AIM OF THE TASK: Copy each line below that has "voltages".

Dataset records

==*==

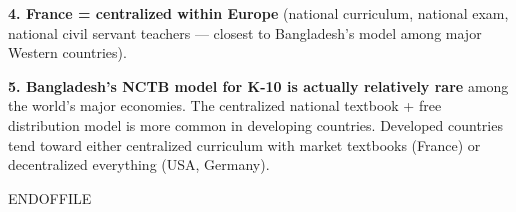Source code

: \textbf{4. France = centralized within Europe} (national curriculum, national exam, national civil servant teachers --- closest to Bangladesh's model among major Western countries).

\textbf{5. Bangladesh's NCTB model for K-10 is actually relatively rare} among the world's major economies. The centralized national textbook + free distribution model is more common in developing countries. Developed countries tend toward either centralized curriculum with market textbooks (France) or decentralized everything (USA, Germany).


ENDOFFILE
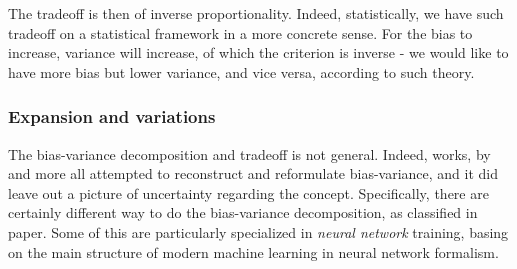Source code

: \documentclass[
  journal=largetwo,
  year=2025,
  volume=37,
]{cup-journal}
\begin{document}
The tradeoff is then of inverse proportionality. Indeed, statistically, we have such tradeoff on a statistical framework in a more concrete sense. For the bias to increase, variance will increase, of which the criterion is inverse - we would like to have more bias but lower variance, and vice versa, according to such theory.

\subsubsection{Expansion and variations}

The bias-variance decomposition and tradeoff is not general. Indeed, works, by \cite{6797087,sharma_bias-variance_2014,domingos_unifeid_2000,adlam2020understandingdoubledescentrequires,yang_rethinking_2020} and more all attempted to reconstruct and reformulate bias-variance, and it did leave out a picture of uncertainty regarding the concept. Specifically, there are certainly different way to do the bias-variance decomposition, as classified in \cite{adlam2020understandingdoubledescentrequires} paper. Some of this are particularly specialized in \textit{neural network} training, basing on the main structure of modern machine learning in neural network formalism. 
\end{document}
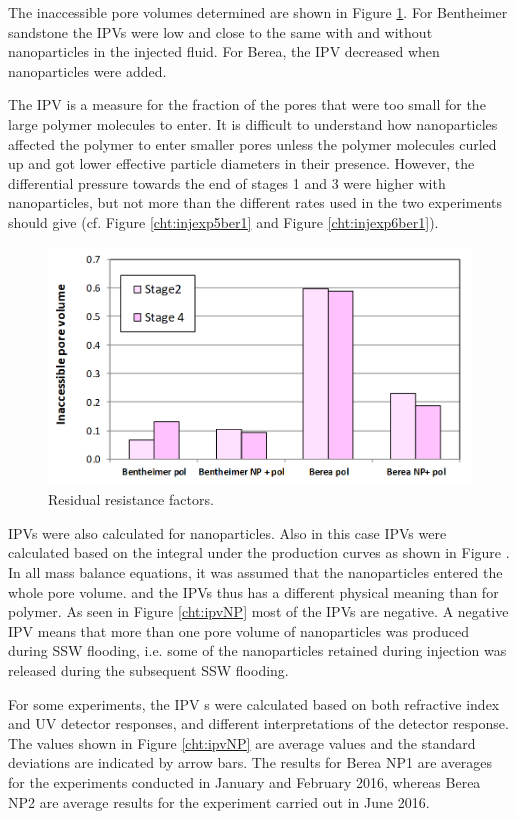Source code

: The inaccessible pore volumes determined are shown in Figure \ref{cht:ipvPol}. For Bentheimer sandstone the IPVs were low and close to the same with and without nanoparticles in the injected fluid. For Berea, the IPV decreased when nanoparticles were added. 

The IPV is a measure for the fraction of the pores that were too small for the large polymer molecules to enter. It is difficult to understand how nanoparticles affected the polymer to enter smaller pores unless the polymer molecules curled up and got lower effective particle diameters in their presence. However, the differential pressure towards the end of stages 1 and 3 were higher with nanoparticles, but not more than the different rates used in the two experiments should give (cf. Figure \ref{cht:injexp5ber1} and Figure \ref{cht:injexp6ber1}). 

\begin{figure}[p]
    \centering
    \includegraphics[width=\textwidth]{img/cht/ipvPol.png}
    \caption{Residual resistance factors.}
    \label{cht:ipvPol}
\end{figure}

IPVs were also calculated for nanoparticles. Also in this case IPVs were calculated based on the integral under the production curves as shown in Figure \what [5.2]. In all mass balance equations, it was assumed that the nanoparticles entered the whole pore volume. and the IPVs thus has a different physical meaning than for polymer. As seen in Figure \ref{cht:ipvNP} most of the IPVs are negative. A negative IPV means that more than one pore volume of nanoparticles was produced during SSW flooding, i.e. some of the nanoparticles retained during injection was released during the subsequent SSW flooding.

For some experiments, the IPV s were calculated based on both refractive index and UV detector responses, and different interpretations of the detector response. The values shown in Figure \ref{cht:ipvNP} are average values and the standard deviations are indicated by arrow bars. The results for Berea NP1 are averages for the experiments conducted in January and February 2016, whereas Berea NP2 are average results for the experiment carried out in June 2016.

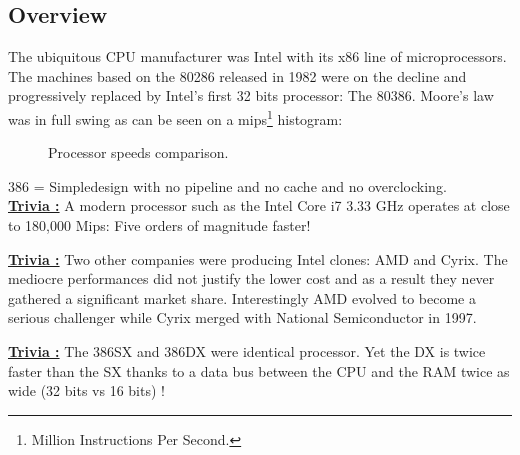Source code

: \documentclass[book.tex]{subfiles}
\begin{document}
  \subsection{Overview}
  The ubiquitous CPU manufacturer was Intel with its x86 line of microprocessors.  The machines based on the 80286 released in 1982 were on the decline and progressively replaced by Intel's first 32 bits processor: The 80386. Moore's law was in full swing as can be seen on a mips\footnote{Million Instructions Per Second.} histogram:


\begin{figure}[H]
\centering
   \caption{Processor speeds comparison.} \label{fig:mips}
 \end{figure}
386 = Simpledesign with no pipeline and no cache and no overclocking.\\
 \textbf{\underline{Trivia :}} A modern processor such as the Intel Core i7 3.33 GHz operates at close to 180,000 Mips: Five orders of magnitude faster!

 \bigskip

\textbf{\underline{Trivia :}}  Two other companies were producing Intel clones: AMD and Cyrix. The mediocre performances did not justify the lower cost and as a result they never gathered a significant market share. Interestingly AMD evolved to become a serious challenger while Cyrix merged with National Semiconductor in 1997.

 \bigskip
 
 \textbf{\underline{Trivia :}} The 386SX and 386DX were identical processor. Yet the DX is twice faster than the SX thanks to a data bus between the CPU and the RAM twice as wide (32 bits vs 16 bits) !
\end{document}
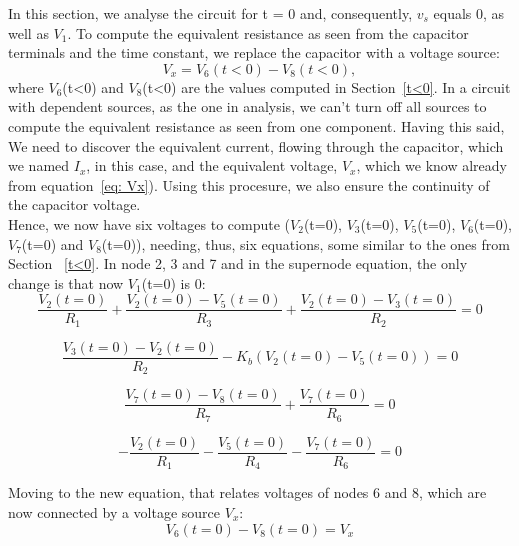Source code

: \noindent In this section, we analyse the circuit for t = 0 and, consequently, $v_s$ equals 0, as well as $V_1$. 
To compute the equivalent resistance as seen from the capacitor terminals and the time constant, we replace the capacitor with a voltage source:
\begin{equation}
V_x = V_6(t<0) - V_8(t<0),
  \label{eq: Vx}
\end{equation}
where $V_6$(t<0) and $V_8$(t<0) are the values computed in Section~\ref{t<0}. 
\noindent In a circuit with dependent sources, as the one in analysis, we can't turn off all sources to compute the equivalent resistance as seen from one component.
Having this said, We need to discover the equivalent current, flowing through the capacitor, which we named $I_x$, 
in this case, and the equivalent voltage, $V_x$, which we know already from equation~\ref{eq: Vx}).
Using this procesure, we also ensure the continuity of the capacitor voltage. \\
\noindent Hence, we now have six voltages to compute ($V_2$(t=0), $V_3$(t=0), $V_5$(t=0), $V_6$(t=0), $V_7$(t=0) and $V_8$(t=0)), needing, thus, six equations, 
some similar to the ones from Section ~\ref{t<0}.
In node 2, 3 and 7 and in the supernode equation, the only change is that now $V_1$(t=0) is 0:
\begin{equation}
\frac{V_2(t=0)}{R_1} + \frac{V_2(t=0) - V_5(t=0)}{R_3} + \frac{V_2(t=0) - V_3(t=0)}{R_2} = 0
  \label{eq:2kvl_node2}
\end{equation}

\begin{equation}
\frac{V_3(t=0) - V_2(t=0)}{R_2} - K_b(V_2(t=0) - V_5(t=0)) = 0
  \label{eq:2kvl_node3}
\end{equation}

\begin{equation}
\frac{V_7(t=0) - V_8(t=0)}{R_7} + \frac{V_7(t=0)}{R_6} = 0
  \label{eq:3kvl_node7}
\end{equation}

\begin{equation}
-\frac{V_2(t=0)}{R_1} - \frac{V_5(t=0)}{R_4} - \frac{V_7(t=0)}{R_6} = 0
  \label{eq:supernode2}
\end{equation}

\noindent Moving to the new equation, that relates voltages of nodes 6 and 8, which are now connected by a voltage source $V_x$:
\begin{equation}
V_6(t=0) - V_8(t=0) = V_x
  \label{eq:V68}
\end{equation}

==*==

THE ANSWER:
\noindent Hence, we now have six voltages to compute ($V_2$(t=0), $V_3$(t=0), $V_5$(t=0), $V_6$(t=0), $V_7$(t=0) and $V_8$(t=0)), needing, thus, six equations, 
\noindent Moving to the new equation, that relates voltages of nodes 6 and 8, which are now connected by a voltage source $V_x$:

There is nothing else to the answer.